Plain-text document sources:
**********

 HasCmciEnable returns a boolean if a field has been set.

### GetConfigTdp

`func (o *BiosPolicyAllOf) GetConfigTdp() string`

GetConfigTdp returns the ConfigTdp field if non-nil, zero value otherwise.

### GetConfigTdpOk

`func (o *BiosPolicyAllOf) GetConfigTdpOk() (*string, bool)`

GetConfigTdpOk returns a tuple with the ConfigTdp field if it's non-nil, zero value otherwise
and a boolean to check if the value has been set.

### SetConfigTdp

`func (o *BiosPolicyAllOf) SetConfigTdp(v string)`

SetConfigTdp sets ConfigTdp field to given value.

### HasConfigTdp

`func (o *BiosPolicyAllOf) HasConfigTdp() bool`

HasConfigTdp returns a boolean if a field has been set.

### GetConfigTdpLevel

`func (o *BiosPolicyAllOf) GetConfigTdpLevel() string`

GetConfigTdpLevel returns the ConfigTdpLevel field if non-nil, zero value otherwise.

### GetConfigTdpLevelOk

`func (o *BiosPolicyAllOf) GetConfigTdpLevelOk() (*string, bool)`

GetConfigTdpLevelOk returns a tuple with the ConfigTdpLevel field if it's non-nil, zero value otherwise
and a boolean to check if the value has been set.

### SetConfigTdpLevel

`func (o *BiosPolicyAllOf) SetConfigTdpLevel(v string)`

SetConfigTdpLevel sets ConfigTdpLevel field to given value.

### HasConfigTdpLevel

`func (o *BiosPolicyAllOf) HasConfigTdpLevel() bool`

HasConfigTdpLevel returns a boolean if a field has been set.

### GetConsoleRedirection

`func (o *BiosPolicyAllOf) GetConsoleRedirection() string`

**********

### Work instructions
Search the entries for the word "been", then copy every line in which it is found.

### Worked solution
 HasCmciEnable returns a boolean if a field has been set.
and a boolean to check if the value has been set.
HasConfigTdp returns a boolean if a field has been set.
and a boolean to check if the value has been set.
HasConfigTdpLevel returns a boolean if a field has been set.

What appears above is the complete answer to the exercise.